Figura 2: I conti di Eni
I punti importanti del presente di Eni
Secondo Allen Good, ci sono soprattutto tre elementi di forza per Eni oggi. Innanzi tutto, le recenti scoperte di grandi giacimenti di gas naturale offrono a Eni opportunità di crescita a basso costo nel prossimo quinquennio. A questo si aggiunge il fatto che Eni sta impegnando il 25% della sua spesa in conto capitale in progetti che ridurranno la sua intensità di carbonio e la metteranno sulla strada giusta per raggiungere l'ambizione zero emissioni nette entro il 2050. Ultimo, ma non per questo meno importante, superato il periodo economico condizionato dal Covid-19, i segmenti di raffinazione e marketing e di gas e power sono destinati a fornire costantemente utili dopo anni di perdite con impatto sull'andamento complessivo del bilancio.

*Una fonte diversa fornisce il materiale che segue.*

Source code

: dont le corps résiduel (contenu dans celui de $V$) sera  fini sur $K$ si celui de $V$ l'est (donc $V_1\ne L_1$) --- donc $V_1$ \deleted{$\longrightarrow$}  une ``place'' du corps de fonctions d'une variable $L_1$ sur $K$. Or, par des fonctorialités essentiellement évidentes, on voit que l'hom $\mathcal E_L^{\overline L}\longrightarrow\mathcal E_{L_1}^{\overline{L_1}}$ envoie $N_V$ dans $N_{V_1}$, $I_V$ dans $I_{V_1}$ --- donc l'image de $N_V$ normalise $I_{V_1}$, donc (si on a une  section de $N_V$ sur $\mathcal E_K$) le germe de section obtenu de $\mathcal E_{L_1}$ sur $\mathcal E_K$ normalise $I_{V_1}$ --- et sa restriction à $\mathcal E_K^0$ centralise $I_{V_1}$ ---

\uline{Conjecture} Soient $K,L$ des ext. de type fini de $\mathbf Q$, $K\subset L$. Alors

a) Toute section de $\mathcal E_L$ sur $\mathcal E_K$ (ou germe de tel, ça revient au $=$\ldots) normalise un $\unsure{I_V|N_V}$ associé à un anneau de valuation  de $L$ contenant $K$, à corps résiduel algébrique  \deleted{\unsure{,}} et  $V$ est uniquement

Ovviamente non mancano alcune zone d’ombra per il colosso petrolifero. Tra queste, il fatto che il portafoglio upstream di Eni sia esposto a rischi geopolitici più elevati rispetto ai suoi omologhi, che si sono tradotti in arresti di produzione e pagamenti in sospeso. Questi rischi persisteranno, poiché la diversificazione appare improbabile. Bisogna poi tenere contro che la transizione di Eni verso un'attività a basse emissioni di carbonio e verso le rinnovabili potrebbe comportare errori di esecuzione e allocazione del capitale, con conseguente riduzione dei rendimenti e perdita di potenziali aumenti dei prezzi del petrolio. Da non sottovalutare, infine che la quota di maggioranza del governo in Eni, accanto al controllo del cda, potrebbe comportare un'allocazione delle risorse non ottimale, soprattutto se sono in discussione posti di lavoro in Italia.